- [WORK TO BE COMPLETED] Could you copy out every line of the data where the word "ITALIC" occurs?

- [INFORMATION SUPPLIED]
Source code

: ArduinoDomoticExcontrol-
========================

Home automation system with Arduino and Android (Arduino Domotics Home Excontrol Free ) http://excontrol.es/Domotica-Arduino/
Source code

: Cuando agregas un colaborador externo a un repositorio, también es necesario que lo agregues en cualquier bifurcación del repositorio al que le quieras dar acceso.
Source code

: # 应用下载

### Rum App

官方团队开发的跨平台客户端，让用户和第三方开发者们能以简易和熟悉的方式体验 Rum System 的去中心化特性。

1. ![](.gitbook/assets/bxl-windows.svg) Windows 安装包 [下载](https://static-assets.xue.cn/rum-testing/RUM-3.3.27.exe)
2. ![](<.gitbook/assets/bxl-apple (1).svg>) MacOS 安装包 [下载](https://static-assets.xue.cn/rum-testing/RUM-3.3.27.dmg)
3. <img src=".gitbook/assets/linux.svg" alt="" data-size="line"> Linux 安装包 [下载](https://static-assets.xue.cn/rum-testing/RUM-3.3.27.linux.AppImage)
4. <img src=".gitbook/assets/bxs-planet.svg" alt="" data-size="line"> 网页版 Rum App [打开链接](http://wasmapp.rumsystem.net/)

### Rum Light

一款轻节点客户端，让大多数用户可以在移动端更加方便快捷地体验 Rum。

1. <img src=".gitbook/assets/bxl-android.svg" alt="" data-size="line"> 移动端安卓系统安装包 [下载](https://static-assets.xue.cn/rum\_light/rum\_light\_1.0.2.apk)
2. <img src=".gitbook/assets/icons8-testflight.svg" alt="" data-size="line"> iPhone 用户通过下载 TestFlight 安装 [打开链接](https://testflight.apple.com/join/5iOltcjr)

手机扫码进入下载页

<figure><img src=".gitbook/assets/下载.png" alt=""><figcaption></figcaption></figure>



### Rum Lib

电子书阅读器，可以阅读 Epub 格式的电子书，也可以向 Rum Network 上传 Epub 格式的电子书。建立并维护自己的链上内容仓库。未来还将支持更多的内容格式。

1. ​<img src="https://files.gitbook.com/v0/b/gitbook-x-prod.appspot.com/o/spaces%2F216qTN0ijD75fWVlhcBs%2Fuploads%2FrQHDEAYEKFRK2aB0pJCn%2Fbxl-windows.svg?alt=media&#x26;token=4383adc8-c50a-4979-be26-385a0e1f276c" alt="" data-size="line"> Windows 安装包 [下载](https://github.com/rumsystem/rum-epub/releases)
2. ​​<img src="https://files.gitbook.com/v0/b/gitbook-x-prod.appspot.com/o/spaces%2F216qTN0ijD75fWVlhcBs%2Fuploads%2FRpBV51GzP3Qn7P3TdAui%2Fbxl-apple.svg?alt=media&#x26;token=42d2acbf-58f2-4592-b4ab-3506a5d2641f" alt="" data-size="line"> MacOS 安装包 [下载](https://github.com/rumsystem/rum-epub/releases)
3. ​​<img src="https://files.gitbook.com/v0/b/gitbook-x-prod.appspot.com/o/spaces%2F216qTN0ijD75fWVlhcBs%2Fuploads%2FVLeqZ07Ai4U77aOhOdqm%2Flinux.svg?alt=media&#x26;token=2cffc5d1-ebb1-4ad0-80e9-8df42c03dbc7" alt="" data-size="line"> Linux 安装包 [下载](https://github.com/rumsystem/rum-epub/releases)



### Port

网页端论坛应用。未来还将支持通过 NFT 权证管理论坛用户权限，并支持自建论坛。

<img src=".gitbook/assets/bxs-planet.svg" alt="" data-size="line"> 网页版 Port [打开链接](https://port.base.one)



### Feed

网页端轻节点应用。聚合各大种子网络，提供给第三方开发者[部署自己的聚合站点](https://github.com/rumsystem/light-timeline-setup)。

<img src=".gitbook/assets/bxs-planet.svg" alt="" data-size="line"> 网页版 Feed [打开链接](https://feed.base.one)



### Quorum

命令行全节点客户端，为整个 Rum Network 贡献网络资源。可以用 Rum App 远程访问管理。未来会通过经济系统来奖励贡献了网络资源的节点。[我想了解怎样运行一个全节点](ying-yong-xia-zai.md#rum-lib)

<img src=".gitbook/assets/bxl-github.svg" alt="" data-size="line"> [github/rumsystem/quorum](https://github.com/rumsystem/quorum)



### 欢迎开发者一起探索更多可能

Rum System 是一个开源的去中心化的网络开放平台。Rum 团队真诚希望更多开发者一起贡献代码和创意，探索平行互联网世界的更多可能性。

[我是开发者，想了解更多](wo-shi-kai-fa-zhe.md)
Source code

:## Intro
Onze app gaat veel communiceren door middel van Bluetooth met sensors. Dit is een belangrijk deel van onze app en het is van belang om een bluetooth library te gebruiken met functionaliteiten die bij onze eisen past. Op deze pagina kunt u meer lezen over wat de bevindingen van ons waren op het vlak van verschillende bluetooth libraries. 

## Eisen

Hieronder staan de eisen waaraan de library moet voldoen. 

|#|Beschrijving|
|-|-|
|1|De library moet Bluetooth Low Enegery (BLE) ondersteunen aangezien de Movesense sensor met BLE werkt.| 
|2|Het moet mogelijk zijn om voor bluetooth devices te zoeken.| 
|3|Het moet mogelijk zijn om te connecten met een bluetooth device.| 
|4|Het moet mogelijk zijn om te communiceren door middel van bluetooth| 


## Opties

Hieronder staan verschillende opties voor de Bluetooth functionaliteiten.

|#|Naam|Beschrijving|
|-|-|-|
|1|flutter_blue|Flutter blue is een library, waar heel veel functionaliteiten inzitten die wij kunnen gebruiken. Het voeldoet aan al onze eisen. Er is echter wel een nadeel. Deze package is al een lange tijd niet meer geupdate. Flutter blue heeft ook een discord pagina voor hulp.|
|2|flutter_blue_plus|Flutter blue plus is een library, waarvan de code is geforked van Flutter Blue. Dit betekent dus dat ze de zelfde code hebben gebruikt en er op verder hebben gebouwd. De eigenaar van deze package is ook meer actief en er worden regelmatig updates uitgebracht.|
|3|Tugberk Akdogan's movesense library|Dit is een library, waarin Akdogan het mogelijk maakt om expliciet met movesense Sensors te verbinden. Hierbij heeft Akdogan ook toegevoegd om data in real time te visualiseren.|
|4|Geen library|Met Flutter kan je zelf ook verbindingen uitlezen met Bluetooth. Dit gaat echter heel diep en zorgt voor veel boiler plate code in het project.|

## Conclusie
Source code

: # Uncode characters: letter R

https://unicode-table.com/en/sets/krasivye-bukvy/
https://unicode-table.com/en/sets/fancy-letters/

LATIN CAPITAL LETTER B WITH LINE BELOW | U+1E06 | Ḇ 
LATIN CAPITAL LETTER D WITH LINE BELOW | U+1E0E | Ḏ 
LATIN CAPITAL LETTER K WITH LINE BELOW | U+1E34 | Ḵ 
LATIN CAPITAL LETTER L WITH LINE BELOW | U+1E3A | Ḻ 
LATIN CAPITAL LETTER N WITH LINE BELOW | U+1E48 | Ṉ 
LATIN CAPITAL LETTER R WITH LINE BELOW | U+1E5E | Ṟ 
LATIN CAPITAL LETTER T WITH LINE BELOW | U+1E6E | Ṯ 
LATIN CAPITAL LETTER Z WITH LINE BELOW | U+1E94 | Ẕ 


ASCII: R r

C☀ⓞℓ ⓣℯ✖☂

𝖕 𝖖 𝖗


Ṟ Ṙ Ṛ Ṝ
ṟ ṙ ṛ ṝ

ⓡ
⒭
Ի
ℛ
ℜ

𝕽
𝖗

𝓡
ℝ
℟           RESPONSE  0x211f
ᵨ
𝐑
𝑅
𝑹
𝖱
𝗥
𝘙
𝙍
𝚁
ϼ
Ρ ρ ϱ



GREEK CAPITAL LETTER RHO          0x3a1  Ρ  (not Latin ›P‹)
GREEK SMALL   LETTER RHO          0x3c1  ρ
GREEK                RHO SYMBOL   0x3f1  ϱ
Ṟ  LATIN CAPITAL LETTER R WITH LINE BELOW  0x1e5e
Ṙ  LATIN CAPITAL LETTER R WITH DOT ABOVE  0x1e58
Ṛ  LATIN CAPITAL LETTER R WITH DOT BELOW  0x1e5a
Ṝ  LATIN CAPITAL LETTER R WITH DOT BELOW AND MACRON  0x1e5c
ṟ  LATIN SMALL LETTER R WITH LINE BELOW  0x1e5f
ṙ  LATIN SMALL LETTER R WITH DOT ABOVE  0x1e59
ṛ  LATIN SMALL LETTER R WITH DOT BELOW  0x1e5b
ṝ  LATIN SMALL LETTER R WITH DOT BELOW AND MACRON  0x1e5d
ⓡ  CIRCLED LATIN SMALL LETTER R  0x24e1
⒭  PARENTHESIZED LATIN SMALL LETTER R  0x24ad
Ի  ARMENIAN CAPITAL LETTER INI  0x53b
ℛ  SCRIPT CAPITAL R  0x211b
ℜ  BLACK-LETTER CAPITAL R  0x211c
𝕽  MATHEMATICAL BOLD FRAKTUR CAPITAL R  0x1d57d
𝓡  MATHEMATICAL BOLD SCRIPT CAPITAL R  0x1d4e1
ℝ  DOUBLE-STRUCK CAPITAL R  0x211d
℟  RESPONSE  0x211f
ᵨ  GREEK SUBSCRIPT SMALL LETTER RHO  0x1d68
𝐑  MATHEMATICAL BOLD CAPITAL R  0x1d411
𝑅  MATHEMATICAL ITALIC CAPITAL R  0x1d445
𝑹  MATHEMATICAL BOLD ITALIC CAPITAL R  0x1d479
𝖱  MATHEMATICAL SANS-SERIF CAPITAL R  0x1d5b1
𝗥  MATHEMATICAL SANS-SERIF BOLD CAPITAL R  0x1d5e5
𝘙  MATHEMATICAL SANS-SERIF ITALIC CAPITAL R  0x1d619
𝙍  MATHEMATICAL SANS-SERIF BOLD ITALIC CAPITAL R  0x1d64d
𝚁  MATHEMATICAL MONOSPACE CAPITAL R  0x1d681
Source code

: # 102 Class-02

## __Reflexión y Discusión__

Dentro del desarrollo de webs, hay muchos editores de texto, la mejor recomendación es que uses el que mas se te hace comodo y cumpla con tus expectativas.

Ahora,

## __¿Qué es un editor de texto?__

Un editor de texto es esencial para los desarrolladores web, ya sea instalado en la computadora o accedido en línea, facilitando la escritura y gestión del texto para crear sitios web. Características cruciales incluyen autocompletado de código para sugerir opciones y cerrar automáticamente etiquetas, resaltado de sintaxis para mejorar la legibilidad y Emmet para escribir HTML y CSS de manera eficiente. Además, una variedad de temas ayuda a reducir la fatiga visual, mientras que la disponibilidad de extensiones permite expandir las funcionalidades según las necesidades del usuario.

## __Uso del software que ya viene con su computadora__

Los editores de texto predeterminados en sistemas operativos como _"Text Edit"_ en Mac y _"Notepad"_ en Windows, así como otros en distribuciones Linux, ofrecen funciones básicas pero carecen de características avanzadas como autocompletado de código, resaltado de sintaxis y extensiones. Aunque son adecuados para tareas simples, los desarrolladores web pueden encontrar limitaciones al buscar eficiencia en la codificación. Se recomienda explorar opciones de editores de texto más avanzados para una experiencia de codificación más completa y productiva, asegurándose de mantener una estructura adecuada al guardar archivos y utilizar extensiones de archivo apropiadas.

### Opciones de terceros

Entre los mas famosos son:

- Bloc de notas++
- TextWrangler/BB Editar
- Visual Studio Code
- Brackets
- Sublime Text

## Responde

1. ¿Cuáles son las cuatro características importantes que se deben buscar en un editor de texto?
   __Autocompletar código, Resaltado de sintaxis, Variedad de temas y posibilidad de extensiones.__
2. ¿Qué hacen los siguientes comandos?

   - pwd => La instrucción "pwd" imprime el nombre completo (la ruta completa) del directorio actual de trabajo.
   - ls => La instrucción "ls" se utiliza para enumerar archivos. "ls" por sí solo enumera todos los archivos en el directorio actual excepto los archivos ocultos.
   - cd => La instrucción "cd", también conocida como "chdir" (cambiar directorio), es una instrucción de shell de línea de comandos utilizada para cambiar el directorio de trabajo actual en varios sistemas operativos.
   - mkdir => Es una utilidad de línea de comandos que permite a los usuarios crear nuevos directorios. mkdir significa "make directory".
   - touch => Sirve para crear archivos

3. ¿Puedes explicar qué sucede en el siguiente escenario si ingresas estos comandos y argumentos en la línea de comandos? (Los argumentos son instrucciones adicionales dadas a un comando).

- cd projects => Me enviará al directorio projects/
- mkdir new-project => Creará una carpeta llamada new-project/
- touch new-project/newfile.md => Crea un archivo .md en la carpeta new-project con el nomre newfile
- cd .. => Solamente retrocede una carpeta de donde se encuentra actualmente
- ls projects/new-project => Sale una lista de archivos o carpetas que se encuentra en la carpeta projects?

- [TASK OUTPUT]
𝑅  MATHEMATICAL ITALIC CAPITAL R  0x1d445
𝑹  MATHEMATICAL BOLD ITALIC CAPITAL R  0x1d479
𝘙  MATHEMATICAL SANS-SERIF ITALIC CAPITAL R  0x1d619
𝙍  MATHEMATICAL SANS-SERIF BOLD ITALIC CAPITAL R  0x1d64d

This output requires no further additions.